- **Exercise directions**: Every line of the records below that holds the word "textbf" should be copied out.

═════ Provided data

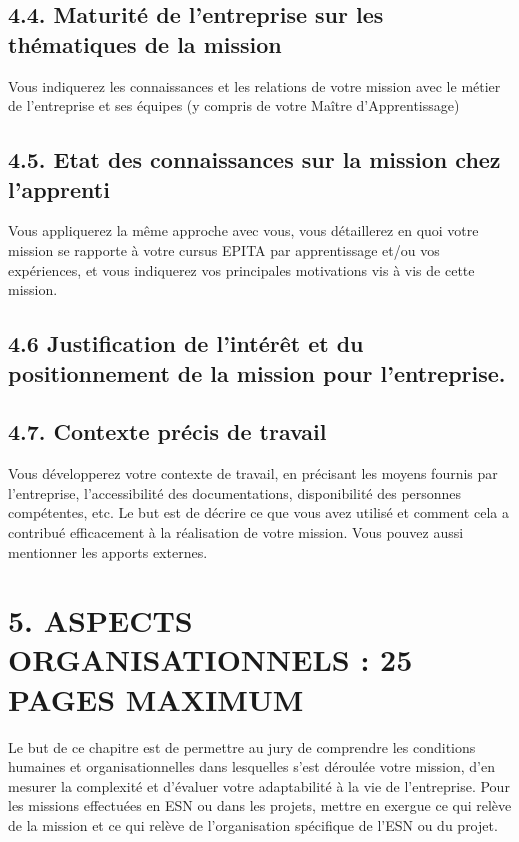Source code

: \documentclass[a4paper, 12pt]{article}
\begin{document}
\subsection{4.4. Maturité de l’entreprise sur les thématiques de la mission}

Vous indiquerez les connaissances et les relations de votre mission avec le métier de l’entreprise et ses
équipes (y compris de votre Maître d’Apprentissage)

\subsection{4.5. Etat des connaissances sur la mission chez l’apprenti}

Vous appliquerez la même approche avec vous, vous détaillerez en quoi votre mission se rapporte à
votre cursus EPITA par apprentissage et/ou vos expériences, et vous indiquerez vos principales
motivations vis à vis de cette mission.

\subsection{4.6 Justification de l’intérêt et du positionnement de la mission pour l’entreprise.}

\subsection{4.7. Contexte précis de travail}

Vous développerez votre contexte de travail, en précisant les moyens fournis par l’entreprise,
l’accessibilité des documentations, disponibilité des personnes compétentes, etc. Le but est de décrire
ce que vous avez utilisé et comment cela a contribué efficacement à la réalisation de votre mission.
Vous pouvez aussi mentionner les apports externes.

\newpage{}
\section{5. ASPECTS ORGANISATIONNELS : 25 PAGES MAXIMUM}

Le but de ce chapitre est de permettre au jury de comprendre les conditions humaines et
organisationnelles dans lesquelles s’est déroulée votre mission, d’en mesurer la complexité et
d’évaluer votre adaptabilité à la vie de l’entreprise.
Pour les missions effectuées en ESN ou dans les projets, mettre en exergue ce qui relève de la mission
et ce qui relève de l’organisation spécifique de l’ESN ou du projet.
\end{document}
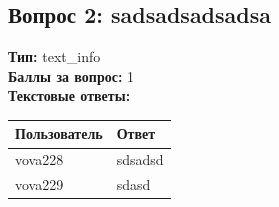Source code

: \documentclass[a4paper,12pt]{article}
\begin{document}
\subsection*{Вопрос 2: sadsadsadsadsa}
\textbf{Тип:} text_info \\
\textbf{Баллы за вопрос:} 1 \\
\textbf{Текстовые ответы:} \\

\begin{longtable}{ll}
    \toprule
    Пользователь & Ответ \\
    \midrule
    vova228 & sdsadsd \\
    vova229 & sdasd \\
    \bottomrule
\end{longtable}
\end{document}
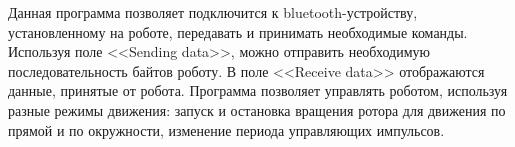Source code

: Данная программа позволяет подключится к bluetooth-устройству, установленному на роботе, передавать и принимать необходимые команды. Используя поле <<Sending data>>, можно отправить необходимую последовательность байтов роботу. В поле <<Receive data>> отображаются данные, принятые от робота. Программа позволяет управлять роботом, используя разные режимы движения: запуск и остановка вращения ротора для движения по прямой и по окружности, изменение периода управляющих импульсов.


%
%
%


\clearpage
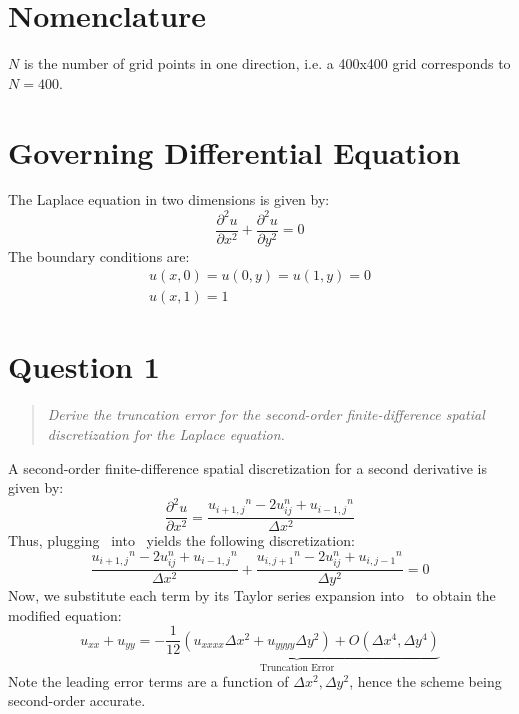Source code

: \documentclass{SelimArticle}
\newcommand{\pdiff}[2]{\ensuremath{
    \frac{\partial #1}{\partial #2}
}}
\newcommand{\ip}{\ensuremath{_{i+1,j}}}
\newcommand{\im}{\ensuremath{_{i-1,j}}}
\newcommand{\jp}{\ensuremath{_{i,j+1}}}
\newcommand{\jm}{\ensuremath{_{i,j-1}}}
\begin{document}
\mytitlepage
\newpage
\section{Nomenclature}
$N$ is the number of grid points in one direction, i.e. a 400x400 grid corresponds to
$N = 400$.
\section{Governing Differential Equation}
The Laplace equation in two dimensions is given by:
\begin{equation}
    \label{eq:laplace}
    \frac{\partial^2 u}{\partial x^2} + \frac{\partial^2 u}{\partial y^2} = 0
\end{equation}
The boundary conditions are:
\begin{gather*}
    u(x,0) = u(0,y) = u(1,y) = 0\\
    u(x,1) = 1
\end{gather*}

\section{Question 1}
\begin{quote}
    \textit{
     Derive the truncation error for the second-order finite-difference spatial discretization
     for the Laplace equation.}
\end{quote}
A second-order finite-difference spatial discretization for a second derivative is given by:
\begin{equation}
    \label{eq:secord}
    \pdiff{^2u}{x^2} = \frac{u\ip^n - 2 u_{ij}^n + u\im^n}{\Delta x^2}
\end{equation}
Thus, plugging~ into~ yields the following discretization:
\begin{equation}
    \label{eq:laplacediscrete}
    \frac{u\ip^n - 2 u_{ij}^n + u\im^n}{\Delta x^2}
    + \frac{u\jp^n - 2 u_{ij}^n + u\jm^n}{\Delta y^2} = 0
\end{equation}
Now, we substitute each term by its Taylor series expansion into~ to obtain
the modified equation:
\begin{equation*}
    \label{eq:te}
    u_{xx} + u_{yy} =
    \underbrace{
        - \frac{1}{12}\left(u_{xxxx}\Delta x ^2 + u_{yyyy}\Delta y^2 \right)
        + O(\Delta x^4, \Delta y^4)
    }_{\text{Truncation Error}}
\end{equation*}
Note the leading error terms are a function of $\Delta x^2, \Delta y^2$, hence the scheme being
second-order accurate.
\end{document}
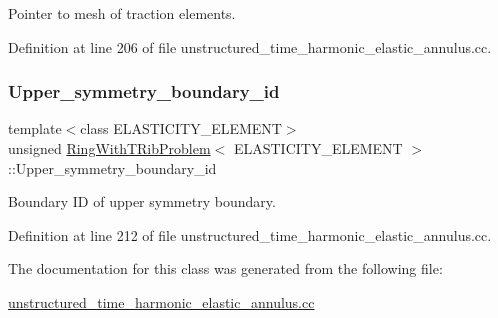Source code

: Pointer to mesh of traction elements. 



Definition at line 206 of file unstructured\+\_\+time\+\_\+harmonic\+\_\+elastic\+\_\+annulus.\+cc.

\mbox{\label{classRingWithTRibProblem_ad15da3f1436b47c6cd7a79962aaa895d}} 
\subsubsection{\texorpdfstring{Upper\+\_\+symmetry\+\_\+boundary\+\_\+id}{Upper\_symmetry\_boundary\_id}}
{\footnotesize\ttfamily template$<$class E\+L\+A\+S\+T\+I\+C\+I\+T\+Y\+\_\+\+E\+L\+E\+M\+E\+NT$>$ \\
unsigned \hyperlink{classRingWithTRibProblem}{Ring\+With\+T\+Rib\+Problem}$<$ E\+L\+A\+S\+T\+I\+C\+I\+T\+Y\+\_\+\+E\+L\+E\+M\+E\+NT $>$\+::Upper\+\_\+symmetry\+\_\+boundary\+\_\+id\hspace{0.3cm}{\ttfamily [private]}}



Boundary ID of upper symmetry boundary. 



Definition at line 212 of file unstructured\+\_\+time\+\_\+harmonic\+\_\+elastic\+\_\+annulus.\+cc.



The documentation for this class was generated from the following file\+:\begin{DoxyCompactItemize}
\item 
\hyperlink{unstructured__time__harmonic__elastic__annulus_8cc}{unstructured\+\_\+time\+\_\+harmonic\+\_\+elastic\+\_\+annulus.\+cc}\end{DoxyCompactItemize}

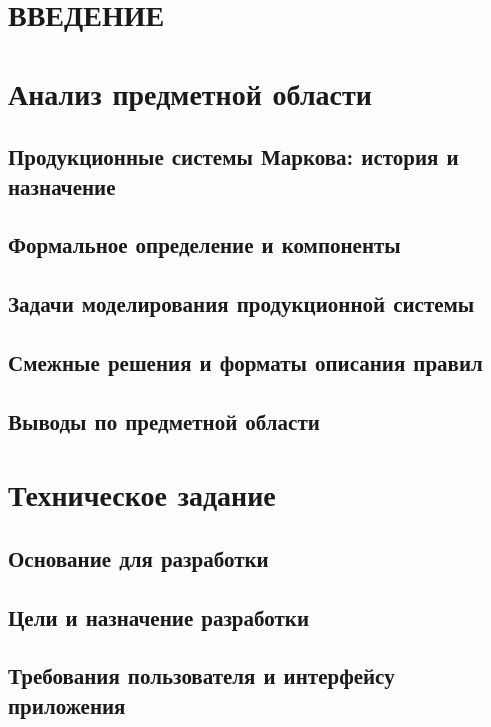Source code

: \documentclass[a4paper,12pt]{report}
\begin{document}
	
	\tableofcontents
	\newpage
	
	\chapter*{ВВЕДЕНИЕ}
	
	\chapter{Анализ предметной области}
	\section{Продукционные системы Маркова: история и назначение}
	\section{Формальное определение и компоненты}
	\section{Задачи моделирования продукционной системы}
	\section{Смежные решения и форматы описания правил}
	\section{Выводы по предметной области}
	
	\chapter{Техническое задание}
	\section{Основание для разработки}
	\section{Цели и назначение разработки}
	\section{Требования пользователя и интерфейсу приложения}
\end{document}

══════════

- **Reply**:
\textbf{Тип:} text_info \\
\textbf{Баллы за вопрос:} 1 \\
\textbf{Текстовые ответы:} \\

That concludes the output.